**MATERIAL FOR THE TASK:**
|---|

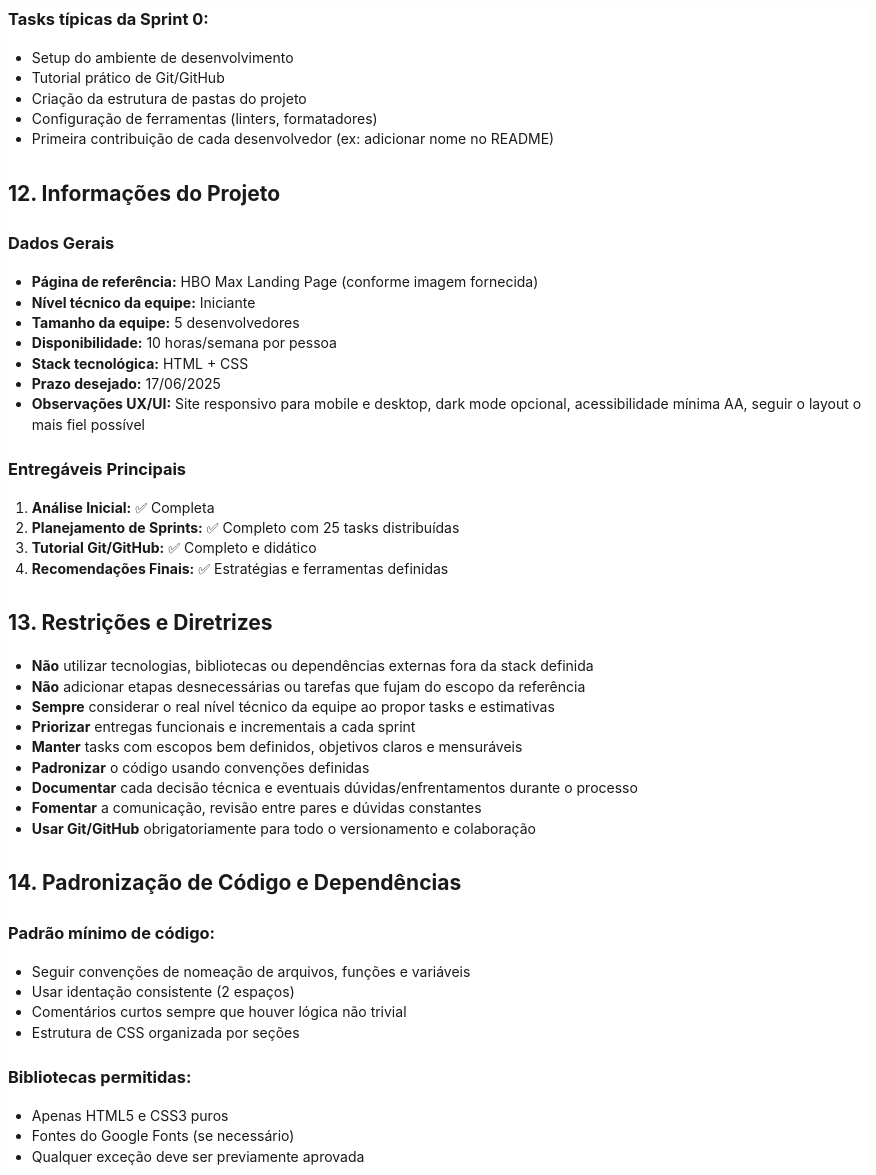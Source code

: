 ### Tasks típicas da Sprint 0:
- Setup do ambiente de desenvolvimento
- Tutorial prático de Git/GitHub
- Criação da estrutura de pastas do projeto
- Configuração de ferramentas (linters, formatadores)
- Primeira contribuição de cada desenvolvedor (ex: adicionar nome no README)

## 12. Informações do Projeto

### Dados Gerais
- **Página de referência:** HBO Max Landing Page (conforme imagem fornecida)
- **Nível técnico da equipe:** Iniciante
- **Tamanho da equipe:** 5 desenvolvedores
- **Disponibilidade:** 10 horas/semana por pessoa
- **Stack tecnológica:** HTML + CSS
- **Prazo desejado:** 17/06/2025
- **Observações UX/UI:** Site responsivo para mobile e desktop, dark mode opcional, acessibilidade mínima AA, seguir o layout o mais fiel possível

### Entregáveis Principais
1. **Análise Inicial:** ✅ Completa
2. **Planejamento de Sprints:** ✅ Completo com 25 tasks distribuídas
3. **Tutorial Git/GitHub:** ✅ Completo e didático
4. **Recomendações Finais:** ✅ Estratégias e ferramentas definidas

## 13. Restrições e Diretrizes

- **Não** utilizar tecnologias, bibliotecas ou dependências externas fora da stack definida
- **Não** adicionar etapas desnecessárias ou tarefas que fujam do escopo da referência
- **Sempre** considerar o real nível técnico da equipe ao propor tasks e estimativas
- **Priorizar** entregas funcionais e incrementais a cada sprint
- **Manter** tasks com escopos bem definidos, objetivos claros e mensuráveis
- **Padronizar** o código usando convenções definidas
- **Documentar** cada decisão técnica e eventuais dúvidas/enfrentamentos durante o processo
- **Fomentar** a comunicação, revisão entre pares e dúvidas constantes
- **Usar Git/GitHub** obrigatoriamente para todo o versionamento e colaboração

## 14. Padronização de Código e Dependências

### Padrão mínimo de código:
- Seguir convenções de nomeação de arquivos, funções e variáveis
- Usar identação consistente (2 espaços)
- Comentários curtos sempre que houver lógica não trivial
- Estrutura de CSS organizada por seções

### Bibliotecas permitidas:
- Apenas HTML5 e CSS3 puros
- Fontes do Google Fonts (se necessário)
- Qualquer exceção deve ser previamente aprovada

|---|

**WHAT THE TASK REQUIRES:**
Please find, in the entries above, every line where "equipe" occurs, and copy it.

**FINAL ANSWER:**
- **Nível técnico da equipe:** Iniciante
- **Tamanho da equipe:** 5 desenvolvedores
- **Sempre** considerar o real nível técnico da equipe ao propor tasks e estimativas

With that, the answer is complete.